**TASK DESCRIPTION**:
From the entries that follow, report every line in which "architecture" occurs.

Document images with source code:
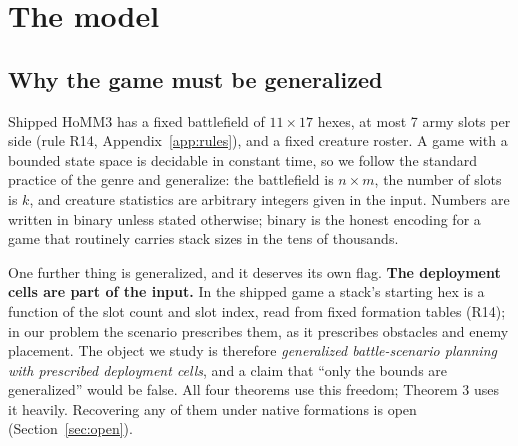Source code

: \documentclass[11pt,a4paper]{article}
\theoremstyle{plain}
\theoremstyle{definition}
\theoremstyle{plain}
\theoremstyle{definition}
\theoremstyle{remark}
\begin{document}
\section{The model}\label{sec:model}

\subsection{Why the game must be generalized}\label{sec:generalized}

Shipped HoMM3 has a fixed battlefield of $11\times17$ hexes, at most 7 army slots per side
(rule R14, Appendix~\ref{app:rules}), and a fixed creature roster. A game with a bounded state
space is decidable in constant time, so we follow the standard practice of the genre and
generalize: the battlefield is $n\times m$, the number of slots is $k$, and creature
statistics are arbitrary integers given in the input. Numbers are written in binary unless
stated otherwise; binary is the honest encoding for a game that routinely carries stack sizes
in the tens of thousands.

One further thing is generalized, and it deserves its own flag. \textbf{The deployment cells
are part of the input.} In the shipped game a stack's starting hex is a function of the slot
count and slot index, read from fixed formation tables (R14); in our problem the scenario
prescribes them, as it prescribes obstacles and enemy placement. The object we study is
therefore \emph{generalized battle-scenario planning with prescribed deployment cells}, and a
claim that ``only the bounds are generalized'' would be false. All four theorems use this
freedom; Theorem 3 uses it heavily. Recovering any of them under native formations is open
(Section~\ref{sec:open}).
\end{document}
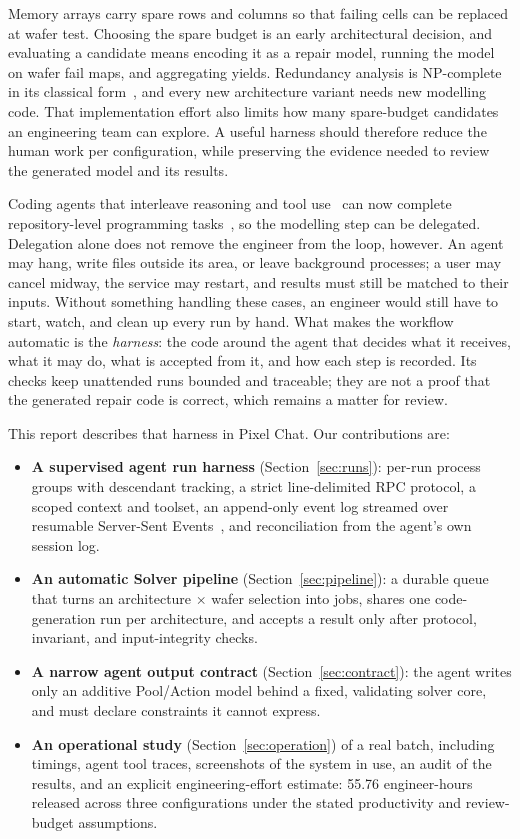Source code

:\documentclass[conference]{IEEEtran}
\begin{document}
Memory arrays carry spare rows and columns so that failing cells can be
replaced at wafer test. Choosing the spare budget is an early architectural
decision, and evaluating a candidate means encoding it as a repair model,
running the model on wafer fail maps, and aggregating yields. Redundancy
analysis is NP-complete in its classical form~\cite{kuo1987}, and every new
architecture variant needs new modelling code.
That implementation effort also limits how many spare-budget candidates an
engineering team can explore. A useful harness should therefore reduce the
human work per configuration, while preserving the evidence needed to
review the generated model and its results.

Coding agents that interleave reasoning and tool use~\cite{yao2023} can now
complete repository-level programming tasks~\cite{jimenez2024}, so the
modelling step can be delegated. Delegation alone does not remove the
engineer from the loop, however. An agent may hang, write files outside its
area, or leave background processes; a user may cancel midway, the service
may restart, and results must still be matched to their inputs. Without
something handling these cases, an engineer would still have to start,
watch, and clean up every run by hand. What makes the workflow automatic is
the \emph{harness}: the code around the agent that decides what it
receives, what it may do, what is accepted from it, and how each step is
recorded. Its checks keep unattended runs bounded and traceable; they are
not a proof that the generated repair code is correct, which remains a
matter for review.

This report describes that harness in Pixel Chat. Our contributions are:
\begin{itemize}
\item \textbf{A supervised agent run harness}
(Section~\ref{sec:runs}): per-run process groups with descendant tracking,
a strict line-delimited RPC protocol, a scoped context and toolset, an
append-only event log streamed over resumable Server-Sent
Events~\cite{sse}, and reconciliation from the agent's own session log.
\item \textbf{An automatic Solver pipeline} (Section~\ref{sec:pipeline}): a
durable queue that turns an architecture $\times$ wafer selection into jobs,
shares one code-generation run per architecture, and accepts a result only
after protocol, invariant, and input-integrity checks.
\item \textbf{A narrow agent output contract} (Section~\ref{sec:contract}):
the agent writes only an additive Pool/Action model behind a fixed,
validating solver core, and must declare constraints it cannot express.
\item \textbf{An operational study} (Section~\ref{sec:operation}) of a real
batch, including timings, agent tool traces, screenshots of the system in
use, an audit of the results, and an explicit engineering-effort estimate:
55.76 engineer-hours released across three configurations under the stated
productivity and review-budget assumptions.
\end{itemize}
\end{document}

**OUTPUT BELOW**:
architecture variant needs new modelling code.
durable queue that turns an architecture $\times$ wafer selection into jobs,
shares one code-generation run per architecture, and accepts a result only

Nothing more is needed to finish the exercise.